| WHAT YOU ARE ASKED TO DO |
Which of the lines below include "shields"? Each one should be copied out.

Stored data entries:
┌──
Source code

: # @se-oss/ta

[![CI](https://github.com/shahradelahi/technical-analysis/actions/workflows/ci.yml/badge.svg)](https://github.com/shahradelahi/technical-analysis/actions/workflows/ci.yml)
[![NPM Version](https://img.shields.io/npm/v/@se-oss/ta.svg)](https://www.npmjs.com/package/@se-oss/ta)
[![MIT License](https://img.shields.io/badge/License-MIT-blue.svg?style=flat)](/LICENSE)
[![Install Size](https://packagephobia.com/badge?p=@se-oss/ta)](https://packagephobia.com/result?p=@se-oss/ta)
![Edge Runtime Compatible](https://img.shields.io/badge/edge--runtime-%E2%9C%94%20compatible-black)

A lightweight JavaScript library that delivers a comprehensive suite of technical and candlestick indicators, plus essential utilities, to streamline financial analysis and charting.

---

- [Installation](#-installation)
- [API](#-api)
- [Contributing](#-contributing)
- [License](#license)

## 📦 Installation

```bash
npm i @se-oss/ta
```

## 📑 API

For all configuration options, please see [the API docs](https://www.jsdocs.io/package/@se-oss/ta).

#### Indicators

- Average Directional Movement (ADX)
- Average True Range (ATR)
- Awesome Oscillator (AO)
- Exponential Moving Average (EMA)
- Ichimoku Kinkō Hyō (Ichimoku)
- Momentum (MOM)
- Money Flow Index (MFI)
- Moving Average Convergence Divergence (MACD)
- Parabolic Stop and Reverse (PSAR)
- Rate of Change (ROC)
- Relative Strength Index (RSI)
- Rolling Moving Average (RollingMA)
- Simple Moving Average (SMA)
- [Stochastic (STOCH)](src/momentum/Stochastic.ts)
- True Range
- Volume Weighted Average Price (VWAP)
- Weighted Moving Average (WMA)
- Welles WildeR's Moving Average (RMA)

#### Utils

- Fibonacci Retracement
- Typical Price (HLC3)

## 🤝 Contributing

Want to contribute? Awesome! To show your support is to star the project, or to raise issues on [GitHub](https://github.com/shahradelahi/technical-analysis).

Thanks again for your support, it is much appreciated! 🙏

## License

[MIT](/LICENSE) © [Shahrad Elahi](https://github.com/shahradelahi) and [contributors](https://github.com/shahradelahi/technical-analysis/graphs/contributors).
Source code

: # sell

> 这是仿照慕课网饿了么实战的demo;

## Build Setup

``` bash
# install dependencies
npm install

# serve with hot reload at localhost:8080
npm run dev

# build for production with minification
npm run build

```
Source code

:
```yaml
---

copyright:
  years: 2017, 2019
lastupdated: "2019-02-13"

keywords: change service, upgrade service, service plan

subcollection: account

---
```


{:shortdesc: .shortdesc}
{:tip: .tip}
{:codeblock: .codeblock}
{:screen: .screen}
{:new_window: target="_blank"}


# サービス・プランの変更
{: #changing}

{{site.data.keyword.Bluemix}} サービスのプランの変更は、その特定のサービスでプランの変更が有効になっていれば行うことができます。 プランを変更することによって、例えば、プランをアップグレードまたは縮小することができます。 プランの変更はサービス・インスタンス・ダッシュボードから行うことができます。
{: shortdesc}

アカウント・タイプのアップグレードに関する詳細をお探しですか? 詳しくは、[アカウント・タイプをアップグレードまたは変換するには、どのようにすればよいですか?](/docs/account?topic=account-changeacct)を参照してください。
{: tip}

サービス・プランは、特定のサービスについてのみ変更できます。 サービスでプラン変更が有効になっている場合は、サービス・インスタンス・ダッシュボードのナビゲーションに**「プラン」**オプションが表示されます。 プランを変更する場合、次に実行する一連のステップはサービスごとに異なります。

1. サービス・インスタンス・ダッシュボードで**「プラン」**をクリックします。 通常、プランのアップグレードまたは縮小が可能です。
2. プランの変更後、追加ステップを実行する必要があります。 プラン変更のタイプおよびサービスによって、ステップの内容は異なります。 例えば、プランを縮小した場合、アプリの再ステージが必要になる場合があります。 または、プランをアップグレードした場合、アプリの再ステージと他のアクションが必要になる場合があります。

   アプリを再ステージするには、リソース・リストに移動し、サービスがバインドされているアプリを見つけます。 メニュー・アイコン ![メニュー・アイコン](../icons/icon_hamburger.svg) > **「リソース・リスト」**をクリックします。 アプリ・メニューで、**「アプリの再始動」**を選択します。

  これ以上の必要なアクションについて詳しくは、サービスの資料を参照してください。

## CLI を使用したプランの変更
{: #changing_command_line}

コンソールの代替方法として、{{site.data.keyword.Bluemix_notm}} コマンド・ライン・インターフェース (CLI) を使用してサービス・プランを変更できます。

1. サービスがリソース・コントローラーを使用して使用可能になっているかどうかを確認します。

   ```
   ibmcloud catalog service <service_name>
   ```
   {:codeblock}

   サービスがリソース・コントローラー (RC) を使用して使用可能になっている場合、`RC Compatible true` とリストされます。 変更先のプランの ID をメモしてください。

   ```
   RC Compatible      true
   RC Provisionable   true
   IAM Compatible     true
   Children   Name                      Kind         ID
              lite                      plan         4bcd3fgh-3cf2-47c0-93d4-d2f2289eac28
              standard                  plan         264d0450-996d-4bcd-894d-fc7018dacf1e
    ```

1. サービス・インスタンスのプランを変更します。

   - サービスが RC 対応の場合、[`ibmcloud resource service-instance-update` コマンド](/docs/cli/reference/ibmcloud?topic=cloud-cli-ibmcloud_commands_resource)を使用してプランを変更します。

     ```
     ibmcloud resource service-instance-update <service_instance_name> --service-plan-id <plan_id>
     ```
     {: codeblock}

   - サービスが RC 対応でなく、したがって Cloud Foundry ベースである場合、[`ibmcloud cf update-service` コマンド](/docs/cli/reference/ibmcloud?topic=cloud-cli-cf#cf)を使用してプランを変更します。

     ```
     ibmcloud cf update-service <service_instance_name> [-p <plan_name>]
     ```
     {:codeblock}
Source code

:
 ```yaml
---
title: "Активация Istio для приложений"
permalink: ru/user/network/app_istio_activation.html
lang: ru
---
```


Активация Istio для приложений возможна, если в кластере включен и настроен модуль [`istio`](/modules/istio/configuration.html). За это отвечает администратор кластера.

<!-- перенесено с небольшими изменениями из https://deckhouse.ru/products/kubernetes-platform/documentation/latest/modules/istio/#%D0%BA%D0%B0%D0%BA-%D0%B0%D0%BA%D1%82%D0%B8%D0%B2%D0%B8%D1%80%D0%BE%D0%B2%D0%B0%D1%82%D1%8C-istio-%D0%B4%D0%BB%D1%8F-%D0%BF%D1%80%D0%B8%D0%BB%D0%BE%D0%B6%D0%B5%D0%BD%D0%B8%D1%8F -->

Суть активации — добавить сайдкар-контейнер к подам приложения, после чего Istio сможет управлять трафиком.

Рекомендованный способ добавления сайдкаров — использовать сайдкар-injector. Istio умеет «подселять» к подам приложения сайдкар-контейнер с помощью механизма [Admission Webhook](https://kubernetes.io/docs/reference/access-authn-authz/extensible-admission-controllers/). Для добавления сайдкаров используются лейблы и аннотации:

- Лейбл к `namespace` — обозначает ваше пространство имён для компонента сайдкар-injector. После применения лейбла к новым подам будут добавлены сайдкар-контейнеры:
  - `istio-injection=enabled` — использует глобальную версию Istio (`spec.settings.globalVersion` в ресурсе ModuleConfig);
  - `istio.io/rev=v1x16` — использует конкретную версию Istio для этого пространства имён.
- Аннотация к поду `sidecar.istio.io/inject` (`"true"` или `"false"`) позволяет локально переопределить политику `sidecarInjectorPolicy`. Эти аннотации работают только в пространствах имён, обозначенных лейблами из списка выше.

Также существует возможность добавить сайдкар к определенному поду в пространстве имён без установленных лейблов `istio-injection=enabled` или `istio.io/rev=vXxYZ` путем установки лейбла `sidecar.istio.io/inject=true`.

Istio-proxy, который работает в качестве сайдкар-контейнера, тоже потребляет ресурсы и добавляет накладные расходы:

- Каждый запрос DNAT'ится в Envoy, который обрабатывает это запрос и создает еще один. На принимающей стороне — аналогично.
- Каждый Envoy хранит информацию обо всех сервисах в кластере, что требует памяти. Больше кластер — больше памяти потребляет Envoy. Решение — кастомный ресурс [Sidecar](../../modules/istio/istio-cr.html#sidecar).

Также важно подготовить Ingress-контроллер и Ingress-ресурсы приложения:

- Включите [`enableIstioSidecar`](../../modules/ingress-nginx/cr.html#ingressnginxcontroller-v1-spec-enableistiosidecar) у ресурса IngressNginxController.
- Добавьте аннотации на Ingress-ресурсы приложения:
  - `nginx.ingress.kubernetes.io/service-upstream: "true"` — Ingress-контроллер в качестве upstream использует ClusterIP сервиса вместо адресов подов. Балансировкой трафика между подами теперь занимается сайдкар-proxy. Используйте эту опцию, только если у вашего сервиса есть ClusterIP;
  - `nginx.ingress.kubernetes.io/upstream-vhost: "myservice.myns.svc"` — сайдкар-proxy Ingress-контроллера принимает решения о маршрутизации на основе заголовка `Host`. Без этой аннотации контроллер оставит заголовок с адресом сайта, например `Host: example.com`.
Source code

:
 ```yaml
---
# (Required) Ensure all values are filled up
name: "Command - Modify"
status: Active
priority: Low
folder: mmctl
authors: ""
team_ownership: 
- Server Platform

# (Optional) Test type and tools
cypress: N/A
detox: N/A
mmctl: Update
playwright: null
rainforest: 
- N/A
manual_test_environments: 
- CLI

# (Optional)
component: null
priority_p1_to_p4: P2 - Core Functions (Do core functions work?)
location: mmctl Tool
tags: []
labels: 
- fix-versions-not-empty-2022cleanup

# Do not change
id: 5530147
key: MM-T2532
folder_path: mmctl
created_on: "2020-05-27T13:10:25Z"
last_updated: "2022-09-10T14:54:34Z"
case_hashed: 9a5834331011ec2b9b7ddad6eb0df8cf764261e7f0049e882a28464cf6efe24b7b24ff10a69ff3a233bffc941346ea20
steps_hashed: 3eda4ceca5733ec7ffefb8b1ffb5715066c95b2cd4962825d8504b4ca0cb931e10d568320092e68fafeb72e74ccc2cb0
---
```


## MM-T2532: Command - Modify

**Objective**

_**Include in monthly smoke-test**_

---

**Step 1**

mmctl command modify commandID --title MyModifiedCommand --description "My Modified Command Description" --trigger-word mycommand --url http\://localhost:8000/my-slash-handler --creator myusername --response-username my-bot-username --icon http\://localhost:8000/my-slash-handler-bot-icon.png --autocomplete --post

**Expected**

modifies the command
└──
| TASK SOLUTION |
[![NPM Version](https://img.shields.io/npm/v/@se-oss/ta.svg)](https://www.npmjs.com/package/@se-oss/ta)
[![MIT License](https://img.shields.io/badge/License-MIT-blue.svg?style=flat)](/LICENSE)
![Edge Runtime Compatible](https://img.shields.io/badge/edge--runtime-%E2%9C%94%20compatible-black)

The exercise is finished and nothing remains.